§3961. Reimbursement of member insurer
1. Reimbursement. A member insurer may seek reimbursement from the association and the association shall reimburse the member insurer with respect to a person insured through a member insurer's closed book of business to the extent claims made by a covered person are eligible for reimbursement pursuant to section 3958, subsection 1, paragraph A, if:
A. The covered person is insured under a policy sold on or after December 1, 1993 and in force as of July 1, 2012, and the member insurer has closed its book of business for individual health plans sold between December 1, 1993 and July 1, 2012; [PL 2011, c. 621, §7 (AMD).]

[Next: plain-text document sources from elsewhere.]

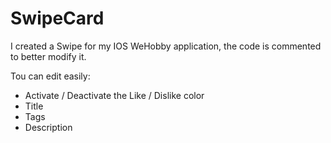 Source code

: # SwipeCard

I created a Swipe for my IOS WeHobby application, the code is commented to better modify it.

Tou can edit easily:
- Activate / Deactivate the Like / Dislike color
- Title
- Tags
- Description


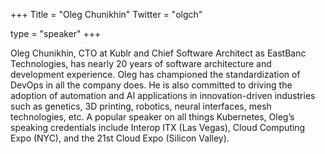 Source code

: +++
Title = "Oleg Chunikhin"
Twitter = "olgch"

type = "speaker"
+++

Oleg Chunikhin, CTO at Kublr and Chief Software Architect as EastBanc Technologies, has nearly 20 years of software architecture and development experience. Oleg has championed the standardization of DevOps in all the company does. He is also committed to driving the adoption of automation and AI applications in innovation-driven industries such as genetics, 3D printing, robotics, neural interfaces, mesh technologies, etc.
A popular speaker on all things Kubernetes, Oleg’s speaking credentials include Interop ITX (Las Vegas), Cloud Computing Expo (NYC), and the 21st Cloud Expo (Silicon Valley).
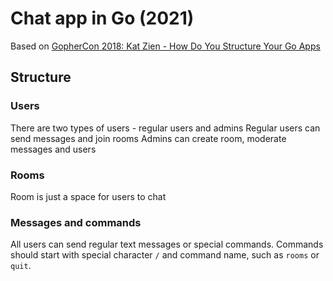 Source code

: # Chat app in Go (2021)

Based on [GopherCon 2018: Kat Zien - How Do You Structure Your Go Apps](https://www.youtube.com/watch?v=oL6JBUk6tj0)
## Structure

### Users
There are two types of users - regular users and admins
Regular users can send messages and join rooms
Admins can create room, moderate messages and users

### Rooms
Room is just a space for users to chat

### Messages and commands
All users can send regular text messages or special commands.
Commands should start with special character `/` and command name, such as `rooms` or `quit`.
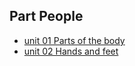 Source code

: ## Part People

- [unit 01 Parts of the body](./units/01_Parts-of-the-body.md)
- [unit 02 Hands and feet](./units/02_Hands-and-feet.md)
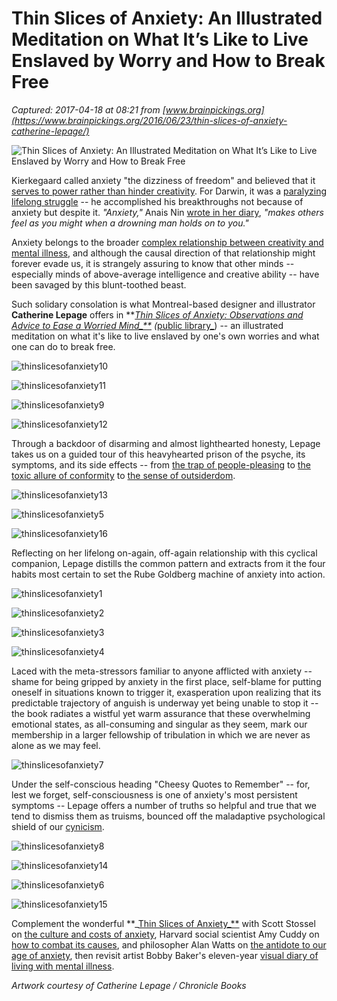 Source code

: # Thin Slices of Anxiety: An Illustrated Meditation on What It’s Like to Live Enslaved by Worry and How to Break Free

_Captured: 2017-04-18 at 08:21 from [www.brainpickings.org](https://www.brainpickings.org/2016/06/23/thin-slices-of-anxiety-catherine-lepage/)_

![Thin Slices of Anxiety: An Illustrated Meditation on What It’s Like to Live Enslaved by Worry and How to Break Free](https://i1.wp.com/www.brainpickings.org/wp-content/uploads/2016/06/thinslicesofanxiety.jpg?w=1200&ssl=1)

Kierkegaard called anxiety "the dizziness of freedom" and believed that it [serves to power rather than hinder creativity](https://www.brainpickings.org/2013/06/19/kierkegaard-on-anxiety-and-creativity/). For Darwin, it was a [paralyzing lifelong struggle](https://www.brainpickings.org/2014/08/28/darwin-anxiety/) -- he accomplished his breakthroughs not because of anxiety but despite it. _"Anxiety,"_ Anais Nin [wrote in her diary](https://www.brainpickings.org/2012/12/03/anais-nin-love-debbie-millman-1/), _"makes others feel as you might when a drowning man holds on to you."_

Anxiety belongs to the broader [complex relationship between creativity and mental illness](https://www.brainpickings.org/2014/07/21/creativity-and-mental-illness/), and although the causal direction of that relationship might forever evade us, it is strangely assuring to know that other minds -- especially minds of above-average intelligence and creative ability -- have been savaged by this blunt-toothed beast.

Such solidary consolation is what Montreal-based designer and illustrator **Catherine Lepage** offers in **_[Thin Slices of Anxiety: Observations and Advice to Ease a Worried Mind_**](https://www.amazon.com/Thin-Slices-Anxiety-Observations-Worried/dp/1452145792/?tag=braipick-20) (_[public library_](http://www.worldcat.org/title/thin-slices-of-anxiety-observations-and-advice-to-ease-a-worried-mind/oclc/905599766&referer=brief_results)) -- an illustrated meditation on what it's like to live enslaved by one's own worries and what one can do to break free.

![thinslicesofanxiety10](https://i2.wp.com/www.brainpickings.org/wp-content/uploads/2016/06/thinslicesofanxiety10.jpg?w=1200&ssl=1)

![thinslicesofanxiety11](https://i2.wp.com/www.brainpickings.org/wp-content/uploads/2016/06/thinslicesofanxiety11.jpg?w=1200&ssl=1)

![thinslicesofanxiety9](https://i0.wp.com/www.brainpickings.org/wp-content/uploads/2016/06/thinslicesofanxiety9.jpg?w=1200&ssl=1)

![thinslicesofanxiety12](https://i0.wp.com/www.brainpickings.org/wp-content/uploads/2016/06/thinslicesofanxiety12.jpg?w=1200&ssl=1)

Through a backdoor of disarming and almost lighthearted honesty, Lepage takes us on a guided tour of this heavyhearted prison of the psyche, its symptoms, and its side effects -- from [the trap of people-pleasing](https://www.brainpickings.org/2014/05/16/anne-lamott-people-pleasing-haters-trolls/) to [the toxic allure of conformity](https://www.brainpickings.org/2013/09/30/how-to-be-a-nonconformist-elissa-jane-karg/) to [the sense of outsiderdom](https://www.brainpickings.org/2016/05/20/audre-lorde-silence-visibility/).

![thinslicesofanxiety13](https://i0.wp.com/www.brainpickings.org/wp-content/uploads/2016/06/thinslicesofanxiety13.jpg?w=1200&ssl=1)

![thinslicesofanxiety5](https://i1.wp.com/www.brainpickings.org/wp-content/uploads/2016/06/thinslicesofanxiety5.jpg?w=1200&ssl=1)

![thinslicesofanxiety16](https://i1.wp.com/www.brainpickings.org/wp-content/uploads/2016/06/thinslicesofanxiety16.jpg?w=1200&ssl=1)

Reflecting on her lifelong on-again, off-again relationship with this cyclical companion, Lepage distills the common pattern and extracts from it the four habits most certain to set the Rube Goldberg machine of anxiety into action.

![thinslicesofanxiety1](https://i2.wp.com/www.brainpickings.org/wp-content/uploads/2016/06/thinslicesofanxiety1.jpg?w=1200&ssl=1)

![thinslicesofanxiety2](https://i2.wp.com/www.brainpickings.org/wp-content/uploads/2016/06/thinslicesofanxiety2.jpg?w=1200&ssl=1)

![thinslicesofanxiety3](https://i0.wp.com/www.brainpickings.org/wp-content/uploads/2016/06/thinslicesofanxiety3.jpg?w=1200&ssl=1)

![thinslicesofanxiety4](https://i2.wp.com/www.brainpickings.org/wp-content/uploads/2016/06/thinslicesofanxiety4.jpg?w=1200&ssl=1)

Laced with the meta-stressors familiar to anyone afflicted with anxiety -- shame for being gripped by anxiety in the first place, self-blame for putting oneself in situations known to trigger it, exasperation upon realizing that its predictable trajectory of anguish is underway yet being unable to stop it -- the book radiates a wistful yet warm assurance that these overwhelming emotional states, as all-consuming and singular as they seem, mark our membership in a larger fellowship of tribulation in which we are never as alone as we may feel.

![thinslicesofanxiety7](https://i2.wp.com/www.brainpickings.org/wp-content/uploads/2016/06/thinslicesofanxiety7.jpg?w=1200&ssl=1)

Under the self-conscious heading "Cheesy Quotes to Remember" -- for, lest we forget, self-consciousness is one of anxiety's most persistent symptoms -- Lepage offers a number of truths so helpful and true that we tend to dismiss them as truisms, bounced off the maladaptive psychological shield of our [cynicism](https://www.brainpickings.org/2016/05/16/annenberg-commencement/).

![thinslicesofanxiety8](https://i2.wp.com/www.brainpickings.org/wp-content/uploads/2016/06/thinslicesofanxiety8.jpg?w=1200&ssl=1)

![thinslicesofanxiety14](https://i0.wp.com/www.brainpickings.org/wp-content/uploads/2016/06/thinslicesofanxiety14.jpg?w=1200&ssl=1)

![thinslicesofanxiety6](https://i1.wp.com/www.brainpickings.org/wp-content/uploads/2016/06/thinslicesofanxiety6.jpg?w=1200&ssl=1)

![thinslicesofanxiety15](https://i2.wp.com/www.brainpickings.org/wp-content/uploads/2016/06/thinslicesofanxiety15.jpg?w=1200&ssl=1)

Complement the wonderful **_[Thin Slices of Anxiety_**](https://www.amazon.com/Thin-Slices-Anxiety-Observations-Worried/dp/1452145792/?tag=braipick-20) with Scott Stossel on [the culture and costs of anxiety](https://www.brainpickings.org/2014/01/08/my-age-of-anxiety-stossel/), Harvard social scientist Amy Cuddy on [how to combat its causes](https://www.brainpickings.org/2016/01/28/amy-cuddy-presence/), and philosopher Alan Watts on [the antidote to our age of anxiety](https://www.brainpickings.org/2014/01/06/alan-watts-wisdom-of-insecurity-1/), then revisit artist Bobby Baker's eleven-year [visual diary of living with mental illness](https://www.brainpickings.org/2012/01/04/bobby-baker-diary-drawings-mental-illness-and-me/).

_Artwork courtesy of Catherine Lepage / Chronicle Books_
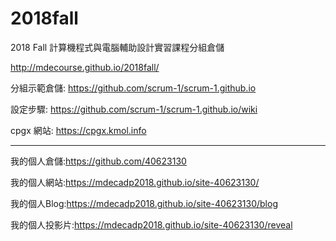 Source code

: # 2018fall
2018 Fall 計算機程式與電腦輔助設計實習課程分組倉儲

http://mdecourse.github.io/2018fall/

分組示範倉儲: https://github.com/scrum-1/scrum-1.github.io

設定步驟: https://github.com/scrum-1/scrum-1.github.io/wiki

cpgx 網站: https://cpgx.kmol.info

-------------------------------------------------------------------

我的個人倉儲:https://github.com/40623130

我的個人網站:https://mdecadp2018.github.io/site-40623130/

我的個人Blog:https://mdecadp2018.github.io/site-40623130/blog

我的個人投影片:https://mdecadp2018.github.io/site-40623130/reveal
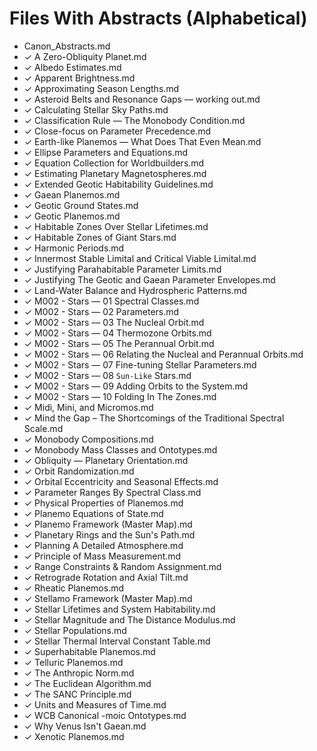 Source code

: # Files With Abstracts (Alphabetical)

- Canon_Abstracts.md
- ✓ A Zero-Obliquity Planet.md
- ✓ Albedo Estimates.md
- ✓ Apparent Brightness.md
- ✓ Approximating Season Lengths.md
- ✓ Asteroid Belts and Resonance Gaps — working out.md
- ✓ Calculating Stellar Sky Paths.md
- ✓ Classification Rule — The Monobody Condition.md
- ✓ Close-focus on Parameter Precedence.md
- ✓ Earth-like Planemos — What Does That Even Mean.md
- ✓ Ellipse Parameters and Equations.md
- ✓ Equation Collection for Worldbuilders.md
- ✓ Estimating Planetary Magnetospheres.md
- ✓ Extended Geotic Habitability Guidelines.md
- ✓ Gaean Planemos.md
- ✓ Geotic Ground States.md
- ✓ Geotic Planemos.md
- ✓ Habitable Zones Over Stellar Lifetimes.md
- ✓ Habitable Zones of Giant Stars.md
- ✓ Harmonic Periods.md
- ✓ Innermost Stable Limital and Critical Viable Limital.md
- ✓ Justifying Parahabitable Parameter Limits.md
- ✓ Justifying The Geotic and Gaean Parameter Envelopes.md
- ✓ Land-Water Balance and Hydrospheric Patterns.md
- ✓ M002 - Stars — 01 Spectral Classes.md
- ✓ M002 - Stars — 02 Parameters.md
- ✓ M002 - Stars — 03 The Nucleal Orbit.md
- ✓ M002 - Stars — 04 Thermozone Orbits.md
- ✓ M002 - Stars — 05 The Perannual Orbit.md
- ✓ M002 - Stars — 06 Relating the Nucleal and Perannual Orbits.md
- ✓ M002 - Stars — 07 Fine-tuning Stellar Parameters.md
- ✓ M002 - Stars — 08 `Sun-Like` Stars.md
- ✓ M002 - Stars — 09 Adding Orbits to the System.md
- ✓ M002 - Stars — 10 Folding In The Zones.md
- ✓ Midi, Mini, and Micromos.md
- ✓ Mind the Gap – The Shortcomings of the Traditional Spectral Scale.md
- ✓ Monobody Compositions.md
- ✓ Monobody Mass Classes and Ontotypes.md
- ✓ Obliquity — Planetary Orientation.md
- ✓ Orbit Randomization.md
- ✓ Orbital Eccentricity and Seasonal Effects.md
- ✓ Parameter Ranges By Spectral Class.md
- ✓ Physical Properties of Planemos.md
- ✓ Planemo Equations of State.md
- ✓ Planemo Framework (Master Map).md
- ✓ Planetary Rings and the Sun's Path.md
- ✓ Planning A Detailed Atmosphere.md
- ✓ Principle of Mass Measurement.md
- ✓ Range Constraints & Random Assignment.md
- ✓ Retrograde Rotation and Axial Tilt.md
- ✓ Rheatic Planemos.md
- ✓ Stellamo Framework (Master Map).md
- ✓ Stellar Lifetimes and System Habitability.md
- ✓ Stellar Magnitude and The Distance Modulus.md
- ✓ Stellar Populations.md
- ✓ Stellar Thermal Interval Constant Table.md
- ✓ Superhabitable Planemos.md
- ✓ Telluric Planemos.md
- ✓ The Anthropic Norm.md
- ✓ The Euclidean Algorithm.md
- ✓ The SANC Principle.md
- ✓ Units and Measures of Time.md
- ✓ WCB Canonical -moic Ontotypes.md
- ✓ Why Venus Isn't Gaean.md
- ✓ Xenotic Planemos.md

B. The member insurer is able to determine through the use of individual health statements, claims history, risk scores or any reasonable means that the covered person currently qualifies for designation by the member insurer pursuant to section 3959, subsection 1; and [PL 2011, c. 621, §7 (AMD).]
C. The member insurer seeks to designate the covered person for reimbursement from the association by October 1, 2012. [PL 2011, c. 621, §7 (NEW).]
This subsection applies only to the individual health plans described and is not intended to limit the ability of a member insurer to designate a covered person for reinsurance pursuant to section 3959.
[PL 2011, c. 621, §7 (AMD).]
1-A. Premium. A member insurer seeking reimbursement under subsection 1 is liable to the association for reinsurance premium rates determined in accordance with section 3958, subsection 2.
[PL 2011, c. 621, §8 (NEW).]
2. Rules. The superintendent may adopt rules to facilitate payment to a member insurer pursuant to this section. Rules adopted pursuant to this subsection are routine technical rules as defined in Title 5, chapter 375, subchapter 2-A.
[PL 2011, c. 90, Pt. B, §8 (NEW).]
SECTION HISTORY
PL 2011, c. 90, Pt. B, §8 (NEW). PL 2011, c. 621, §§7, 8 (AMD).